Mercer’s client manager, Sandra Pemberton, states, “Paulette was very instrumental in working with Mercer, a long standing strategic partner, on the integration and harmonization of Hackensack Meridian Health retirement, healthcare, and total rewards programs; on obtaining the optimal solution; and creating a best place to work while driving organizational performance and focusing on team members experience and engagement.”
“Success will be measured in the feedback of our team members,” Wright says. “It really is about the village here that we’re talking about because it was their feedback in their surveys and the stories they’ve shared about their outcomes that are the motivation for me to continue driving change.
“In providing these programs,” she continues, “we listen to the feedback of everyone in the organization, and I want to be able to hear the team members here singing the praises of these benefits programs.”
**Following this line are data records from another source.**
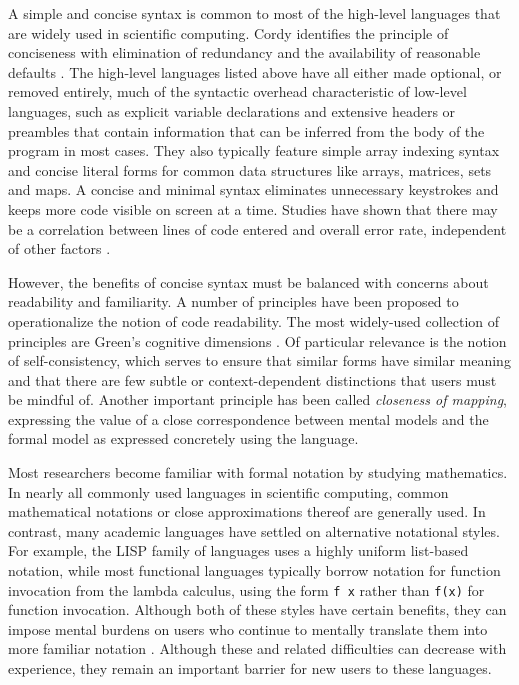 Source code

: \documentclass[12pt]{article}
\begin{document}
A simple and concise syntax is common to most of the high-level languages that are widely used in scientific computing. Cordy identifies the principle of conciseness with elimination of redundancy and the availability of reasonable defaults \cite{cordy1992hints}. The high-level languages listed above have all either made optional, or removed entirely, much of the syntactic overhead characteristic of low-level languages, such as explicit variable declarations and extensive headers or preambles that contain information that can be inferred from the body of the program in most cases. They also typically feature simple array indexing syntax and concise literal forms for common data structures like arrays, matrices, sets and maps. A concise and minimal syntax eliminates unnecessary keystrokes and keeps more code visible on screen at a time. Studies have shown that there may be a correlation between lines of code entered and overall error rate, independent of other factors \cite{el2001confounding}. 

However, the benefits of concise syntax must be balanced with concerns about readability and familiarity. A number of principles have been proposed to operationalize the notion of code readability. The most widely-used collection of principles are Green's cognitive dimensions \cite{green1996usability}. Of particular relevance is the notion of self-consistency, which serves to ensure that similar forms have similar meaning and that there are few subtle or context-dependent distinctions that users must be mindful of. Another important principle has been called {\it closeness of mapping}, expressing the value of a close correspondence between mental models and the formal model as expressed concretely using the language.

Most researchers become familiar with formal notation by studying mathematics. In nearly all commonly used languages in scientific computing, common mathematical notations or close approximations thereof are generally used. In contrast, many academic languages have settled on alternative notational styles. For example, the LISP family of languages uses a highly uniform list-based notation, while most functional languages typically borrow notation for function invocation from the lambda calculus, using the form \verb|f x| rather than \verb|f(x)| for function invocation. Although both of these styles have certain benefits, they can impose mental burdens on users who continue to mentally translate them into more familiar notation \cite{anderson1985novice}. Although these and related difficulties can decrease with experience, they remain an important barrier for new users to these languages.
\end{document}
Completing this total rewards program not only served in the workforce’s best interest but also established Hackensack Meridian Health’s system-wide philosophy centered on collaboration, creativity, compassion, and courage to serve its patient population and its own team members.
With healthcare mergers and acquisitions (M&A) activity on the rise, one fundamental success factor is how well an organization integrates its biggest asset―its workforce—within the new entity.
Every HR professional plays a critical role in bringing together distinctive workforces and helping the combined organization achieve its goals. John Kahle, managing director of healthcare sales at TIAA, shares four best practices to help healthcare HR achieve M&A success.
- Be transparent and get everybody on the same page.
- Keep culture at the heart of an organization.
- Take a total compensation approach.
- Remember: M&A is more than a business transaction—to employees, it’s personal.